The Vatican is applying its own weight behind the campaign, as evidenced in the articles above, and meeting with some real success.  Efforts to pass the current secularist EU constitution are faltering, smoothing the way for the addition of a Christian clause to the EU constitution.  Consider this excerpt from an article at http://www.eubusiness.com/topics/Constitution/constit.2005-04-26 :




EU Constitution facing unexpected difficulties in France, Netherlands


The European Union's new constitution is facing difficulties from an unexpected quarter. Opinion polls show that a majority of voters in France intend to reject the treaty at a referendum set for 29 May.
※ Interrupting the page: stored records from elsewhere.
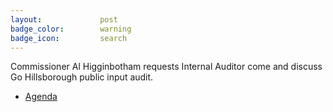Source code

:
 ```yaml
---
layout:				post
badge_color:		warning
badge_icon:			search
---
```


Commissioner Al Higginbotham requests Internal Auditor come and discuss Go Hillsborough public input audit.

* [Agenda](http://agenda.hillsboroughcounty.org/cache/00003/564/F-3.PDF)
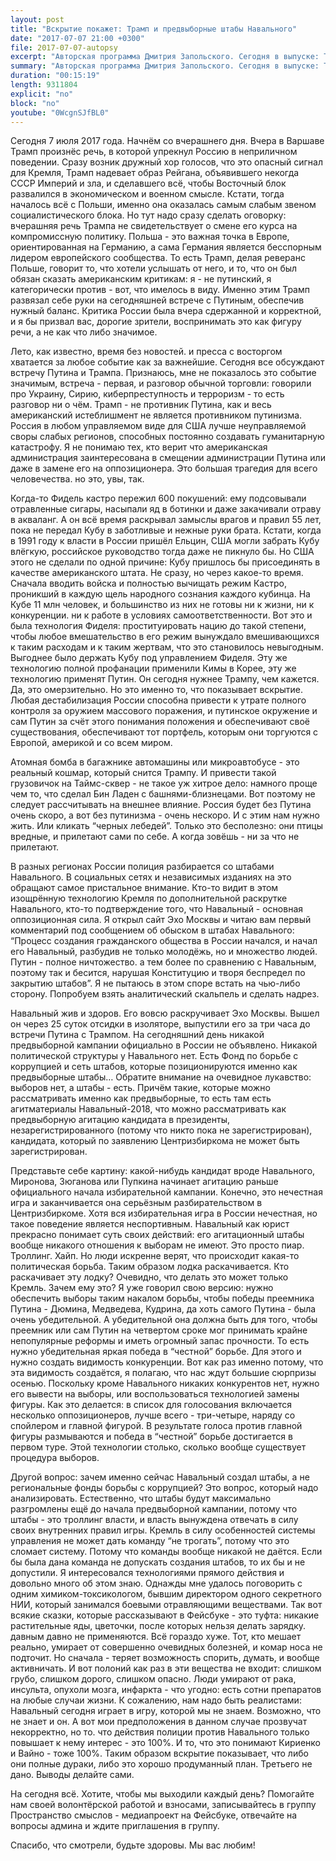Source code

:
 ```yaml
---
layout: post
title: "Вскрытие покажет: Трамп и предвыборные штабы Навального"
date: "2017-07-07 21:00 +0300"
file: 2017-07-07-autopsy
excerpt: "Авторская программа Дмитрия Запольского. Сегодня в выпуске: Трамп как гарант Путина: Почему не убили Фиделя Кастро и зачем Навальному предвыборные штабы?"
summary: "Авторская программа Дмитрия Запольского. Сегодня в выпуске: Трамп как гарант Путина: Почему не убили Фиделя Кастро и зачем Навальному предвыборные штабы?"
duration: "00:15:19"
length: 9311804
explicit: "no"
block: "no"
youtube: "0WcgnSJfBL0"
---
```

Сегодня 7 июля 2017 года. Начнём со вчерашнего дня. Вчера в Варшаве Трамп произнёс речь, в которой упрекнул Россию в неприличном поведении. Сразу возник дружный хор голосов, что это опасный сигнал для Кремля, Трамп надевает образ Рейгана, объявившего некогда СССР Империй и зла, и сделавшего всё, чтобы Восточный блок развалился в экономическом и военном смысле. Кстати, тогда началось всё с Польши, именно она оказалась самым слабым звеном социалистического блока. Но тут надо сразу сделать оговорку: вчерашняя речь Трампа не свидетельствует о смене его курса на компромиссную политику. Польша - это важная точка в Европе, ориентированная на Германию, а сама Германия является бесспорным лидером европейского сообщества. То есть Трамп, делая реверанс Польше, говорит то, что хотели услышать от него, и то, что он был обязан сказать американским критикам: я - не путинский, я категорически против - вот, что имелось в виду. Именно этим Трамп развязал себе руки на сегодняшней встрече с Путиным, обеспечив нужный баланс. Критика России была вчера сдержанной и корректной, и я бы призвал вас, дорогие зрители, воспринимать это как фигуру речи, а не как что либо значимое. 

Лето, как известно, время без новостей. и пресса с восторгом хватается за любое событие как за важнейшие. Сегодня все обсуждают встречу Путина и Трампа. Признаюсь, мне не показалось это событие значимым, встреча - первая, и разговор обычной торговли: говорили про Украину, Сирию, киберпреступность и терроризм - то есть разговор ни о чём. Трамп - не противник Путина, как и весь американский истеблишмент не является противником путинизма. Россия в любом управляемом виде для США лучше неуправляемой своры слабых регионов, способных постоянно создавать гуманитарную катастрофу. Я не понимаю тех, кто верит что американская администрация заинтересована в смещении администрации Путина или даже в замене его на оппозиционера. Это большая трагедия для всего человечества. но это, увы, так. 

Когда-то Фидель кастро пережил 600 покушений: ему подсовывали отравленные сигары, насыпали яд в ботинки и даже закачивали отраву в акваланг. А он всё время раскрывал замыслы врагов и правил 55 лет, пока не передал Кубу в заботливые и нежные руки брата. Кстати, когда в 1991 году к власти в России пришёл Ельцин, США могли забрать Кубу влёгкую, российское руководство тогда даже не пикнуло бы. Но США этого не сделали по одной причине: Кубу пришлось бы присоединять в качестве американского штата. Не сразу, но через какое-то время. Сначала вводить войска и полностью вычищать режим Кастро, проникший в каждую щель народного сознания каждого кубинца. На Кубе 11 млн человек, и большинство из них не готовы ни к жизни, ни к конкуренции. ни к работе в условиях самоответственности. Вот это и была технология Фиделя: проституировать нацию до такой степени, чтобы любое вмешательство в его режим вынуждало вмешивающихся к таким расходам и к таким жертвам, что это становилось невыгодным. Выгоднее было держать Кубу под управлением Фиделя. Эту же технологию полной профанации применили Кимы в Корее, эту же технологию применят Путин. Он сегодня нужнее Трампу, чем кажется. Да, это омерзительно. Но это именно то, что показывает вскрытие. Любая дестабилизация России способна привести к утрате полного контроля за оружием массового поражения, и путинское окружение и сам Путин за счёт этого понимания положения и обеспечивают своё существования, обеспечивают тот портфель, которым они торгуются с Европой, америкой и со всем миром. 

Атомная бомба в багажнике автомашины или микроавтобусе - это реальный кошмар, который снится Трампу. И привести такой грузовичок на Таймс-сквер - не такое уж хитрое дело: намного проще чем то, что сделал Бин Ладен с башнями-близнецами. Вот поэтому не следует рассчитывать на внешнее влияние. Россия будет без Путина очень скоро, а вот без путинизма - очень нескоро. И с этим нам нужно жить. Или кликать “черных лебедей”. Только это бесполезно: они птицы вредные, и прилетают сами по себе. А когда зовёшь - ни за что не прилетают. 

В разных регионах России полиция разбирается со штабами Навального. В социальных сетях и независимых изданиях на это обращают самое пристальное внимание. Кто-то видит в этом изощрённую технологию Кремля по дополнительной раскрутке Навального, кто-то подтверждение того, что Навальный - основная оппозиционная сила. Я открыл сайт Эхо Москвы и читаю вам первый комментарий под сообщением об обыском в штабах Навального: “Процесс создания гражданского общества в России начался, и начал его Навальный, разбудив не только молодёжь, но и множество людей. Путин - полное ничтожество. а тем более по сравнению с Навальным, поэтому так и бесится, нарушая Конституцию и творя беспредел по закрытию штабов”. Я не пытаюсь в этом споре встать на чью-либо сторону. Попробуем взять аналитический скальпель и сделать надрез. 

Навальный жив и здоров. Его вовсю раскручивает Эхо Москвы. Вышел он через 25 суток отсидки в изоляторе, выпустили его за три часа до встречи Путина с Трампом. На сегодняшний день никакой предвыборной кампании официально в России не объявлено. Никакой политической структуры у Навального нет. Есть Фонд по борьбе с коррупцией и сеть штабов, которые позиционируются именно как предвыборные штабы… Обратите внимание на очевидное лукавство: выборов нет, а штабы - есть. Причём такие, которые можно рассматривать именно как предвыборные, то есть там есть агитматериалы Навальный-2018, что можно рассматривать как предвыборную агитацию кандидата в президенты, незарегистрированного (потому что никто пока не зарегистрирован), кандидата, который по заявлению Центризбиркома не может быть зарегистрирован. 

Представьте себе картину: какой-нибудь кандидат вроде Навального, Миронова, Зюганова или Пупкина начинает агитацию раньше официального начала избирательной кампании. Конечно, это нечестная игра и заканчивается она серьёзным разбирательством в Центризбиркоме. Хотя вся избирательная игра в России нечестная, но такое поведение является неспортивным. Навальный как юрист прекрасно понимает суть своих действий: его агитационный штабы вообще никакого отношения к выборам не имеют. Это просто пиар. Троллинг. Хайп. Но люди искренне верят, что происходит какая-то политическая борьба. Таким образом лодка раскачивается. Кто раскачивает эту лодку? Очевидно, что делать это может только Кремль. Зачем ему это? Я уже говорил свою версию: нужно обеспечить выборы таким накалом борьбы, чтобы победы преемника Путина - Дюмина, Медведева, Кудрина, да хоть самого Путина - была очень убедительной. А убедительной она должна быть для того, чтобы преемник или сам Путин на четвертом сроке мог принимать крайне непопулярные реформы и иметь огромный запас прочности. То есть нужно убедительная яркая победа в “честной” борьбе. Для этого и нужно создать видимость конкуренции. Вот как раз именно потому, что эта видимость создаётся, я полагаю, что нас ждут большие сюрпризы осенью. Поскольку кроме Навального никаких конкурентов нет, нужно его вывести на выборы, или воспользоваться технологией замены фигуры. Как это делается: в список для голосования включается несколько оппозиционеров, лучше всего - три-четыре, наряду со спойлером и главной фигурой. В результате голоса против главной фигуры размываются и победа в “честной” борьбе достигается в первом туре. Этой технологии столько, сколько вообще существует процедура выборов. 

Другой вопрос: зачем именно сейчас Навальный создал штабы, а не региональные фонды борьбы с коррупцией? Это вопрос, который надо анализировать. Естественно, что штабы будут максимально разгромлены ещё до начала предвыборной кампании, потому что штабы - это троллинг власти, и власть вынуждена отвечать в силу своих внутренних правил игры. Кремль в силу особенностей системы управления не может дать команду “не трогать”, потому что это сломает систему. Потому что команды вообще никакой не даётся. Если бы была дана команда не допускать создания штабов, то их бы и не допустили. Я интересовался технологиями прямого действия и довольно много об этом знаю. Однажды мне удалось поговорить с одним химиком-токсикологом, бывшим директором одного секретного НИИ, который занимался боевыми отравляющими веществами. Так вот всякие сказки, которые рассказывают в Фейсбуке - это туфта: никакие растительные яды, цветочки, после которых нельзя делать зарядку. давным давно не применяются. Всё гораздо хуже. Тот, кто мешает реально, умирает от совершенно очевидных болезней, и комар носа не подточит. Но сначала - теряет возможность спорить, думать, и вообще активничать. И вот полоний как раз в эти вещества не входит: слишком грубо, слишком дорого, слишком опасно. Люди умирают от рака, инсульта, опухоли мозга, инфаркта - что угодно: есть сотни препаратов на любые случаи жизни. К сожалению, нам надо быть реалистами: Навальный сегодня играет в игру, которой мы не знаем. Возможно, что не знает и он. А вот мои предположения в данном случае прозвучат некорректно, но то. что действия полиции против Навального только повышает к нему интерес - это 100%. И то, что это понимают Кириенко и Вайно - тоже 100%. Таким образом вскрытие показывает, что либо они полные дураки, либо это хорошо продуманный план. Третьего не дано. Выводы делайте сами. 

На сегодня всё. Хотите, чтобы мы выходили каждый день? Помогайте нам своей волонтёрской работой и взносами, записывайтесь в группу Пространство смыслов - медиапроект на Фейсбуке, отвечайте на вопросы админа и ждите приглашения в группу. 

Спасибо, что смотрели, будьте здоровы. Мы вас любим!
Rejection by France -- a founding member and central pivot of the EU -- would almost certainly sink the constitution and throw into doubt further European integration. The Netherlands also appears to be leaning toward a "no" vote. What has gone wrong?… The 'no' votes can be explained by many, many different motives, and certainly Turkey is one of them. Some French seem to be convinced that with the constitution, Turkey could join the European Union without any kind of [proper membership preparation] proceedings. Of course, that idea is wrong," Moreau said…The Netherlands looks like a similar case to France. A founding member and enthusiastic supporter of the EU, the Netherlands seems to be going through a period of uncertainty. Some of the latest opinion polls show the prospective "no" voters in the lead, others the reverse.  Some analysts link the change in the country's previously ultraliberal mood to the murder several years ago of a rightist politician who opposed immigration, and also the killing last year of a filmmaker who was critical of Islam.   So far, six countries, including Italy and Spain, have ratified the constitution. In most cases, there is little prospect of failure as parliaments will ratify the treaty. But in the half-dozen countries where referendums are still to be held, the road ahead could be bumpy…


An obvious way to address the concerns over Islam in the EU would be to add a clause to the EU constitution identifying the EU with Christianity.  Thus, these concerns work in favor of the Vatican’s own objectives, and it is likely these concerns have been assisted along by the Vatican’s campaign.  While efforts in the US to add such a Christian clause to the constitution are nowhere near as significant as in Europe, nor as likely in the near term, if the EU were to add a Christian clause to its constitution, it may empower such a movement in the US. 


But such a generic statement regarding Christianity is in no wise adequate.  The word of God does not command merely a generic form of Christianity, but a Christianity exhibited in the reformed and Protestant confessions, such as the Westminster Standards.


The benefits of a clause to a merely generic form of Christianity serves best the interests of that religious party which has the most political clout.  The Protestant community is fragmented and dispersed, whereas the Roman Catholic Church is centralized.  Such a clause could be used as a legal justification for suppressing those movements which could be argued “divide” the Christian community.  Thus, it could readily be turned against a church like the Free Presbyterian Church of Scotland.  Within the EU the Roman Catholic Church would unquestionably be the religious party with the most political clout.  Even in the US such an amendment would likely prove in the Roman Catholic Church’s favor.  At the beginning of US history, when Roman Catholicism’s status in America was more in doubt, such a clause would have been risky to the Roman Catholic Church in America.  But now that the Roman Catholic Church is the largest denomination in the US, such a Christian amendment to the US constitution would likely prove favorable for the Roman Catholic Church.


The most meaningful and beneficial state acknowledgement of religion is of the sort exhibited in the Solemn League and Covenant.  It refers to a very thorough reformed Protestant confession.  It recognizes and protects the church which faithfully upholds that confession.  That is what Christians should seek now, not recognition of a generic form of Christianity that likely would be used by the Vatican to do more mischief.